There are many companies on todays video game market that knows it is both possible and quite prudent to stay behind the technology curve.
Case in point: Blizzard. Love them or hate them, they are arguably one of the most successful game developers this day.
With the exception of the first Diablo the technology they use have all been tried and true, perhaps even dated stuff.
Starcraft stayed with old-fashioned sprites while the rest of the biz were racing headlong into the graphics card assisted 3d-age. Warcraft 3 and World of Warcraft both chose a deliberate "cartoonish" style in order to reduce polygon usage and reduce the demand for advanced lighting.
Result: Their games were all massively adopted by the buying public because nearly every game had a rig capable of handling them. This is especially important in regard to their success among the new south-asian middle class.
Another reason not to ride the bleeding edge is the demand on the various designers and artists responsible for creating the content to match the game engine.
This has led to the somewhat sad trend within FPS'es where the games get steadily shorter and more railroaded because the developers does not have time and resources to map out extensive worlds to match the bloated specs.
Or, another example, why do so many people still map for Doom? Because Doom mapping is relatively easy to get into and a Doom map can be made or worked on in your spare time without requiring extreme dedication or an education as a computer graphics artist. Every averagely computer literate person could potentially get into Doom mapping.
Finally developers can use more time to develop compelling art and settings and genuinely fun game mechanics, and can be more daring in doing so, because they don't have to sink resources into learning new advanced tech and use copious hours doing bloated resource files such as high-polygon photorealistic models.
Look at the wealth of titles put out for the handheld consoles such as PSP and DS as well as the "quirky" console Wii.

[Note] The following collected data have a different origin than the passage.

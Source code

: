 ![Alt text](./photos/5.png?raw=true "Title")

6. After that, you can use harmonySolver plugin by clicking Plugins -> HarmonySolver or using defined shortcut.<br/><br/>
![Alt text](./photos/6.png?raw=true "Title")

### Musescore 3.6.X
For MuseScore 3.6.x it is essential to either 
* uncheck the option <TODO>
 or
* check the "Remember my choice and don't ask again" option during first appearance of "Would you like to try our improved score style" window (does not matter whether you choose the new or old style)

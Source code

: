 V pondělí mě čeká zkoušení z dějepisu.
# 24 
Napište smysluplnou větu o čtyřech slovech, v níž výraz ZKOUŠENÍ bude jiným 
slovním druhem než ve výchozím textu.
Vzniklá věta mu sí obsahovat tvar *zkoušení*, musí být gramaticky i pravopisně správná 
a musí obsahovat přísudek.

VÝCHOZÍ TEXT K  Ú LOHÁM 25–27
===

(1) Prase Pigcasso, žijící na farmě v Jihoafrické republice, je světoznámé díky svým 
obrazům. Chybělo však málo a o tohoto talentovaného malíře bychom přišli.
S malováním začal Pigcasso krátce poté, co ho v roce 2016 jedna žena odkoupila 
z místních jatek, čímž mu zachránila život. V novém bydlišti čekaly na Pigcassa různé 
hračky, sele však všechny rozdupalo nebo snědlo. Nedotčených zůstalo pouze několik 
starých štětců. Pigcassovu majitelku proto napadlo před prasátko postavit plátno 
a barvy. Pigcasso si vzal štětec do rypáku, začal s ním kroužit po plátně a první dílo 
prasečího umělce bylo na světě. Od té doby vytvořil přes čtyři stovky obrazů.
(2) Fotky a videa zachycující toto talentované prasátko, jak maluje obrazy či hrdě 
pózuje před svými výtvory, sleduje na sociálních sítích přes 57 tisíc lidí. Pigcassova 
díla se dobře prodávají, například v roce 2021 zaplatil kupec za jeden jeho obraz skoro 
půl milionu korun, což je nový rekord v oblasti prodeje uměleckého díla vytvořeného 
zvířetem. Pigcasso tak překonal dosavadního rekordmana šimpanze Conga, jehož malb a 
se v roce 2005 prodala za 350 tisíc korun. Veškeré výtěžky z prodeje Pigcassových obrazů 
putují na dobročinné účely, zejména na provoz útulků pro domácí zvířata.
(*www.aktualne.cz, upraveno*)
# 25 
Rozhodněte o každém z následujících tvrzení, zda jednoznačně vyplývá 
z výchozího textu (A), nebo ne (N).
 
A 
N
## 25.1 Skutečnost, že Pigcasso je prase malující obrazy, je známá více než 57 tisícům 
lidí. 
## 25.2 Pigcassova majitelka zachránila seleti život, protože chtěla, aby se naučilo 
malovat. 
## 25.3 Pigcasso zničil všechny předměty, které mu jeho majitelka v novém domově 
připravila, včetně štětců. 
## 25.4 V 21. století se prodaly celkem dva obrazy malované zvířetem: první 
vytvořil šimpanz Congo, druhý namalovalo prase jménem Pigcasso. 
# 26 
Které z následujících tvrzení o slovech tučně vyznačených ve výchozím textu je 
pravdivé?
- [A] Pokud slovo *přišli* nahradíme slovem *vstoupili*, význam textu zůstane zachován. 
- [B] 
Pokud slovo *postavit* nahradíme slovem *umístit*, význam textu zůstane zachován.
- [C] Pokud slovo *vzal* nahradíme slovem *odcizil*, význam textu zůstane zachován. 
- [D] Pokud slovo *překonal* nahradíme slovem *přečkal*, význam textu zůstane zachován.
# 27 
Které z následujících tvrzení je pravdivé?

We have stuff such as "Phoenix Wright: Ace Attourney" an excellent idea, masterfully executed, but possessing outright primitive graphics. Or LocoRoco, arguably the cutest video game ever (and one of the best soundtracks ever).
Meanwhile those working with the newest tech produce formulaic FPS'es and RTS'es Cutscene-whore Final Fantasy episodes and bad Hollywood tie-ins.
So by sticking with yesterdays tech you are more likely to get games with:
A large following, important for multiplayer games and is a factor in their longevity.
More focus on content, potentially longer games, with more potential fan-made content. Better, more thought out content.
More "daring" games willing to challenge the genre status quo.
More focus of straight ahead gameplay. IE, streamlined deathmatch-FPS'es, good, ol' arcadey fun, strategy games with a focus on strategy.
And finally, you don't need to rely on going out and blowing your money on the latest graphics card all the time.